The definitions used in this glossary of terminology either have been provided by the authors of the articles, or have been extracted wholly or in part, or paraphrased from the following sources: The American Medical Association Encyclopedia of Medicine, Charles B. Clayman, MD, Medical Editor, Random House, New York, 1989; Biotechnology from A to Z, 2d Edition, William Bains, Oxford University Press, New York, New York, 2002; A Dictionary of Genetics, 6th Edition, Robert C. King and William D. Stansfield, Oxford University Press, New York, New York, 2002; Dorland's Illustrated Medical Dictionary, 29th and 30th Editions, W. B. Saunders Company, Philadelphia, 2000, 2003; Genes VII, Benjamin Lewin, Oxford University Press, New York, New York, 2000; The Gale Encyclopedia of Genetic Disorders, Volumes I and II, Stacey L. Blachford, Ed., Thomson Learning, New York, New York, 2002; The Merriam-Webster Dictionary, Merriam-Webster, Inc., Springfield, Massachusetts, 1997; Molecular Biology of the Cell, 3rd Edition, Bruce Alberts, et al., Garland Publishing, 1994; The Random House Dictionary of the English Language, Unabridged Edition, 1966; Webster's Ninth New Collegiate Dictionary, 1991.

DEFINITION:

placenta
A fetomaternal organ characteristic of true mammals during pregnancy, joining mother and offspring, providing endocrine secretion and selective exchange of soluble, bloodborne substances through an apposition of uterine and trophoblastic vascularized parts.

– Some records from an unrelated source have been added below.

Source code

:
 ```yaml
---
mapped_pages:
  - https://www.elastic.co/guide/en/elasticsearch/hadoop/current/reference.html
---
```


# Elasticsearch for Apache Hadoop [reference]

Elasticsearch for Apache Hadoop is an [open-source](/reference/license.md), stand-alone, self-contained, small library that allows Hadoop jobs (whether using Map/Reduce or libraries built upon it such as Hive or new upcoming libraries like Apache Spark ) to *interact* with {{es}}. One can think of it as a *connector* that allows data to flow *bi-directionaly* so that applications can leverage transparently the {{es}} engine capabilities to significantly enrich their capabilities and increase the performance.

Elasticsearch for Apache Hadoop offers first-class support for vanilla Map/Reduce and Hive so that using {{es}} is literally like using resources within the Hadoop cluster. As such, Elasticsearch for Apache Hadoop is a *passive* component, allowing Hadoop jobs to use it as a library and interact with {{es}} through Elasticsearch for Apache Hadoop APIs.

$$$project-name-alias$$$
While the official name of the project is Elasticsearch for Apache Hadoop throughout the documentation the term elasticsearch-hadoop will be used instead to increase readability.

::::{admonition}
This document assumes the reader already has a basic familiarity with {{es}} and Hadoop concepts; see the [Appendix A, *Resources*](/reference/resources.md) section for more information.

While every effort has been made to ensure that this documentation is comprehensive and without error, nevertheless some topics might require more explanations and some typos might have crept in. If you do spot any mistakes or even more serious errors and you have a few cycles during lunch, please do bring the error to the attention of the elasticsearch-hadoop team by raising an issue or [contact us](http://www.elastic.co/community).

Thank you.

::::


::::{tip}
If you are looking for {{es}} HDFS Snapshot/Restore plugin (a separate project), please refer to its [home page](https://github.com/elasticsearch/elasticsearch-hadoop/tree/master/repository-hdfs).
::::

According to species, the area of vascular apposition may be diffuse , cotyledonary , zonary , or discoid ; the nature of apposition may be labyrinthine or villous ; and the intimacy of apposition may vary according to what layers are lost of those originally interposed between maternal and fetal blood (maternal endothelium, uterine connective tissue, uterine epithelium, chorion, extraembryonic mesoderm, and endothelium of villous capillary). The chorion may be joined by and receive blood vessels from either the yolk sac or the allantois, and the uterine lining may be largely shed with the chorion at birth ( deciduate placenta ) or may separate from the chorion and remain ( nondeciduate placenta ). The human placenta is discoid , villous , hemochorial , chorioallantoic , and deciduate . After birth, it weighs about 600 g and is about 16 cm in diameter and 2 cm thick, discounting the decidua basalis and the maternal blood in the intervillous space (a principal functional part into which the chorionic villi dip and which leaks out at birth). The villi are grouped into adjoining cotyledons making about 20 velvety bumps on the side of the placenta facing the uterus; the side facing the fetus is smooth and covered with amnion, a thin avascular layer that continues past the edges of the placenta to line the entire hollow sphere of chorion except where it is reflected to cover the umbilical cord. The umbilical cord joins fetus and placenta and usually joins the placenta near the center, although it sometimes inserts at the edge, on the nonplacental chorion, or on an accessory placenta.